╭─ SOURCE RECORDS

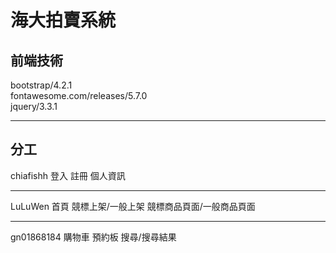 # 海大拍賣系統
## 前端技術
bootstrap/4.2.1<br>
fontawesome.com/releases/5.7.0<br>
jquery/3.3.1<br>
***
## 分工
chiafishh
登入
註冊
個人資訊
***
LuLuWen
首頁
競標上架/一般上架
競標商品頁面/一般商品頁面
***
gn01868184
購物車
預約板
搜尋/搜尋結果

╰─
╭─ SOURCE RECORDS

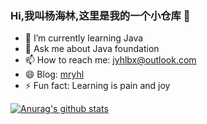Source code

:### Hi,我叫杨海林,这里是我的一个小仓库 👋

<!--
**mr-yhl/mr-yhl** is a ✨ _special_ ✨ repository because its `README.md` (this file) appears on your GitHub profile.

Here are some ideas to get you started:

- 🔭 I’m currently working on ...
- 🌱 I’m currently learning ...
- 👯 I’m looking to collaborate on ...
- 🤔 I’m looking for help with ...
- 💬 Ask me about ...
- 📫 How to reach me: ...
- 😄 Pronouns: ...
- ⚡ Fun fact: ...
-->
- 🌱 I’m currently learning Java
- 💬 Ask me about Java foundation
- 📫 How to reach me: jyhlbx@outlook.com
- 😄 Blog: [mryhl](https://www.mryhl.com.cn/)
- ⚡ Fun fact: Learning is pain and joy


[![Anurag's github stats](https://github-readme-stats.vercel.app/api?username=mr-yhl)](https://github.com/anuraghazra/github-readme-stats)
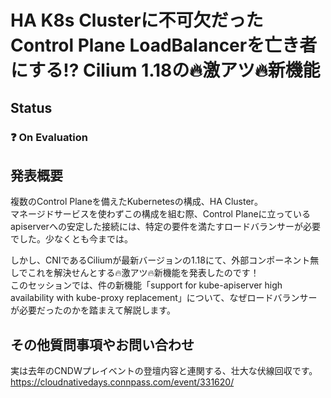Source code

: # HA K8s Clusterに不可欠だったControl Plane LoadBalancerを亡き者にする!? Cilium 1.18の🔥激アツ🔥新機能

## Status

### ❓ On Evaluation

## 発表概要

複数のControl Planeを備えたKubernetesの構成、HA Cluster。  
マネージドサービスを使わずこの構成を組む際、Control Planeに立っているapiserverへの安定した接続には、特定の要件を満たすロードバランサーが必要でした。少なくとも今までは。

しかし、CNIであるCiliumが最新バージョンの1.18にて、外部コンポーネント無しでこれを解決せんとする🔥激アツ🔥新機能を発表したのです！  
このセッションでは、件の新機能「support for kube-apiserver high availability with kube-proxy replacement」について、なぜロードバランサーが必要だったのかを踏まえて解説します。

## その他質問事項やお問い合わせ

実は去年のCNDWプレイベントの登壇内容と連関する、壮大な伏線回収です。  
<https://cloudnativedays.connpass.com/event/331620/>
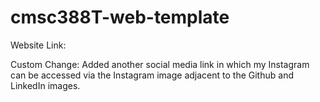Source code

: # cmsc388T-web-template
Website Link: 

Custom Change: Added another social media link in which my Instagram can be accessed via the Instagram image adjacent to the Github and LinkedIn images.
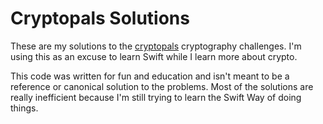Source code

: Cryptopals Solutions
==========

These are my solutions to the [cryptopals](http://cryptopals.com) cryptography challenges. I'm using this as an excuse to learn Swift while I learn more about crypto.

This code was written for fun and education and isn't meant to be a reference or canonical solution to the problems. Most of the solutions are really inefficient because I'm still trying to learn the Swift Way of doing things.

╰─

## PROBLEM TO SOLVE
Where does the word "Java" appear in the listing above? Copy every line that holds it.

## FINISHED EXERCISE
- 🌱 I’m currently learning Java
- 💬 Ask me about Java foundation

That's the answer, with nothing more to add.